The decision is not entirely surprising, given that Pfizer earlier this year acknowledged that patient recruitment was lagging for the trial, which received FDA blessing. At the time, Pfizer officials called the effort a learning experience and noted that some people remain reluctant about using social media to sign up to particpiate in trials, even though they use the Internet to gather information about needed medications and research into diseases (back story).

“I think it’s still a new way for patients to engage and there’s a healthy amount of trepidation from patients about participating,” says Lipset. “We know from data that, in terms of health information, many patients are not very aware of clinical research… And so, not having help online (from a physician, for example) for that decision-making process has been a barrier.”

For instance, he points to various studies, one of which shows 94 percent of people recognize the importance of participating in clinical research in order to assist in advancing medical science, but 75 percent of the general public state they have little to no knowledge about clinical research and the participation process. Another found that only 2 percent of the US population gets involved with trials each year. And while 44 percent of people find out about studies through the media, 14 percent gain information from their physicians (here are some survey findings).

Another issue that may have bedeviled the trial was the particular disease involved, according to Lipset. Unlike some illnesses for which medications are lacking, overactive bladder can be treated with various drugs that are readily available. This may have served as an inadvertent impediment to recruiting more women online, since they may have sought additional information, but perhaps lacked a sense of urgency to participate.
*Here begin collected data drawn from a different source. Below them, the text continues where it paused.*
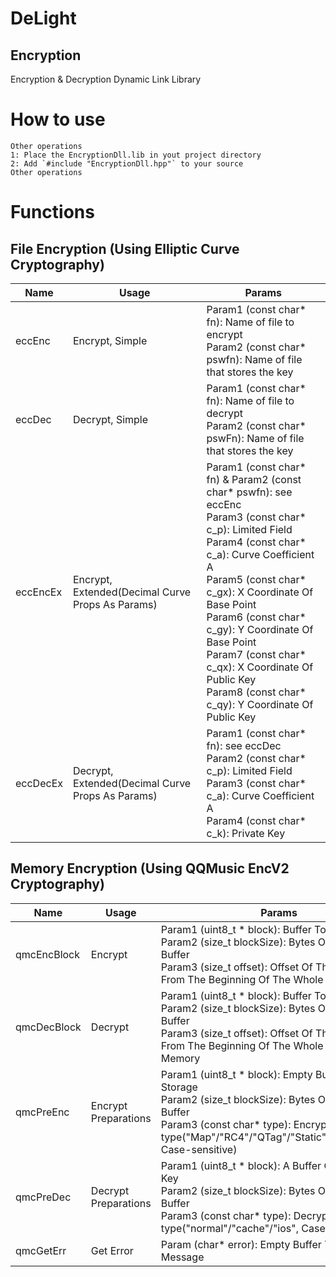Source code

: # DeLight
## Encryption

Encryption & Decryption Dynamic Link Library

# How to use
```
Other operations
1: Place the EncryptionDll.lib in yout project directory
2: Add `#include "EncryptionDll.hpp"` to your source
Other operations
```

# Functions
## File Encryption (Using Elliptic Curve Cryptography)
Name | Usage | Params
------------ | ------------- | -------------
eccEnc | Encrypt, Simple | Param1 (const char* fn): Name of file to encrypt<br>Param2 (const char* pswfn): Name of file that stores the key
eccDec | Decrypt, Simple | Param1 (const char* fn): Name of file to decrypt<br>Param2 (const char* pswFn): Name of file that stores the key
eccEncEx | Encrypt, Extended(Decimal Curve Props As Params) | Param1 (const char* fn) & Param2 (const char* pswfn): see eccEnc<br>Param3 (const char* c_p): Limited Field<br>Param4 (const char* c_a): Curve Coefficient A<br>Param5 (const char* c_gx): X Coordinate Of Base Point<br>Param6 (const char* c_gy): Y Coordinate Of Base Point<br>Param7 (const char* c_qx): X Coordinate Of Public Key<br>Param8 (const char* c_qy): Y Coordinate Of Public Key
eccDecEx | Decrypt, Extended(Decimal Curve Props As Params) | Param1 (const char* fn): see eccDec<br>Param2 (const char* c_p): Limited Field<br>Param3 (const char* c_a): Curve Coefficient A<br>Param4 (const char* c_k): Private Key
## Memory Encryption (Using QQMusic EncV2 Cryptography)
Name | Usage | Params
------------ | ------------- | -------------
qmcEncBlock | Encrypt | Param1 (uint8_t * block): Buffer To Encrypt<br>Param2 (size_t blockSize): Bytes Of The Given Buffer<br>Param3 (size_t offset): Offset Of The Given Block From The Beginning Of The Whole Plain Memory
qmcDecBlock | Decrypt | Param1 (uint8_t * block): Buffer To Decrypt<br>Param2 (size_t blockSize): Bytes Of The Given Buffer<br>Param3 (size_t offset): Offset Of The Given Block From The Beginning Of The Whole Cipher Memory
qmcPreEnc | Encrypt Preparations | Param1 (uint8_t * block): Empty Buffer For Key Storage<br>Param2 (size_t blockSize): Bytes Of The Given Buffer<br>Param3 (const char* type): Encryption type("Map"/"RC4"/"QTag"/"Static"/"cache"/"ios", Case-sensitive)
qmcPreDec | Decrypt Preparations | Param1 (uint8_t * block): A Buffer Containing The Key<br>Param2 (size_t blockSize): Bytes Of The Given Buffer<br>Param3 (const char* type): Decryption type("normal"/"cache"/"ios", Case-sensitive)
qmcGetErr | Get Error | Param (char* error): Empty Buffer To Store Error Message
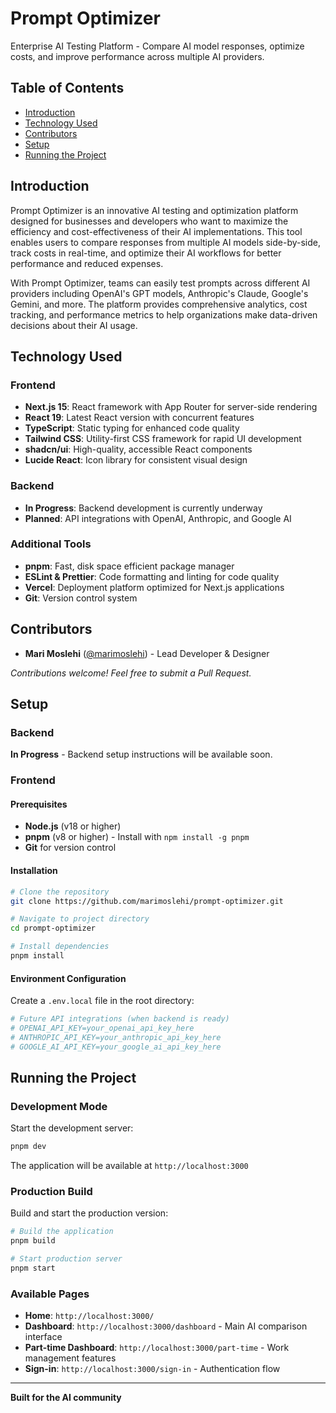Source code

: # Prompt Optimizer

Enterprise AI Testing Platform - Compare AI model responses, optimize costs, and improve performance across multiple AI providers.

## Table of Contents
- [Introduction](#introduction)
- [Technology Used](#technology-used)
- [Contributors](#contributors)
- [Setup](#setup)
- [Running the Project](#running-the-project)

## Introduction

Prompt Optimizer is an innovative AI testing and optimization platform designed for businesses and developers who want to maximize the efficiency and cost-effectiveness of their AI implementations. This tool enables users to compare responses from multiple AI models side-by-side, track costs in real-time, and optimize their AI workflows for better performance and reduced expenses.

With Prompt Optimizer, teams can easily test prompts across different AI providers including OpenAI's GPT models, Anthropic's Claude, Google's Gemini, and more. The platform provides comprehensive analytics, cost tracking, and performance metrics to help organizations make data-driven decisions about their AI usage.

## Technology Used

### Frontend
- **Next.js 15**: React framework with App Router for server-side rendering
- **React 19**: Latest React version with concurrent features
- **TypeScript**: Static typing for enhanced code quality
- **Tailwind CSS**: Utility-first CSS framework for rapid UI development
- **shadcn/ui**: High-quality, accessible React components
- **Lucide React**: Icon library for consistent visual design

### Backend
- **In Progress**: Backend development is currently underway
- **Planned**: API integrations with OpenAI, Anthropic, and Google AI

### Additional Tools
- **pnpm**: Fast, disk space efficient package manager
- **ESLint & Prettier**: Code formatting and linting for code quality
- **Vercel**: Deployment platform optimized for Next.js applications
- **Git**: Version control system

## Contributors

- **Mari Moslehi** ([@marimoslehi](https://github.com/marimoslehi)) - Lead Developer & Designer

*Contributions welcome! Feel free to submit a Pull Request.*

## Setup

### Backend
**In Progress** - Backend setup instructions will be available soon.

### Frontend

#### Prerequisites
- **Node.js** (v18 or higher)
- **pnpm** (v8 or higher) - Install with `npm install -g pnpm`
- **Git** for version control

#### Installation
```bash
# Clone the repository
git clone https://github.com/marimoslehi/prompt-optimizer.git

# Navigate to project directory
cd prompt-optimizer

# Install dependencies
pnpm install
```

#### Environment Configuration
Create a `.env.local` file in the root directory:
```bash
# Future API integrations (when backend is ready)
# OPENAI_API_KEY=your_openai_api_key_here
# ANTHROPIC_API_KEY=your_anthropic_api_key_here
# GOOGLE_AI_API_KEY=your_google_ai_api_key_here
```

## Running the Project

### Development Mode
Start the development server:
```bash
pnpm dev
```

The application will be available at `http://localhost:3000`

### Production Build
Build and start the production version:
```bash
# Build the application
pnpm build

# Start production server
pnpm start
```

### Available Pages
- **Home**: `http://localhost:3000/`
- **Dashboard**: `http://localhost:3000/dashboard` - Main AI comparison interface
- **Part-time Dashboard**: `http://localhost:3000/part-time` - Work management features
- **Sign-in**: `http://localhost:3000/sign-in` - Authentication flow

---

**Built for the AI community**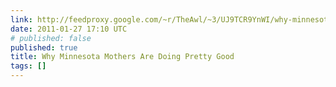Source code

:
 ```yaml
---
link: http://feedproxy.google.com/~r/TheAwl/~3/UJ9TCR9YnWI/why-minnesota-mothers-are-doing-pretty-good
date: 2011-01-27 17:10 UTC
# published: false
published: true
title: Why Minnesota Mothers Are Doing Pretty Good
tags: []
---
```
“A lot of people struggle with (overactive bladder,) but there are a number of treatment options for women to consider. So there’s a lot of information out there,” Lipset says. “In this disease area, it’s less a case of (participating in a) clinical trial or nothing… So we were able to drive a great deal of traffic to the web site, but not able to find a significant number of women with that severity and convert them” into patients.

So what next? For one thing, he says that Pfizer hopes to revive the study next year and, in the interim, “test some fixes” to its social media notions. Meanwhile, he adds that several of the ‘modules,’ or tools used to interact with patients, showed sufficient promise to start incorporating them into other trials, although these studies would largely involve more conventional efforts to woo patients.

Among the so-called modules: multi-media informed consent at drug delivery and testing; remote patient identification verfication; replacing site visits with in-home participation, and expanded use of mobile and electronic patient- reported outcomes. “These were all unique, new approaches,” Lipset says. “We know which modules seem to be working and we’ll bring them back to the portfolio to see which studies can benefit. It can give us some immediate return.

“We do plan on an updated version of this pilot for next year. We’ll do open recruitment again, but focus during the intervening time on what to do different and better in recruitment so it’s more engaging for patients online. This includes ways to engage the treating physicians,” he continues.

“…In the near term, we will not to do another wholesale soup-to-nuts efforts, but we will look to make partipiation easier and make a study more efficient and introduce these pieces… We have a couple of trials in the queue right now where multiple modules make great sense, but we’ll still due recruitment as we do it today.”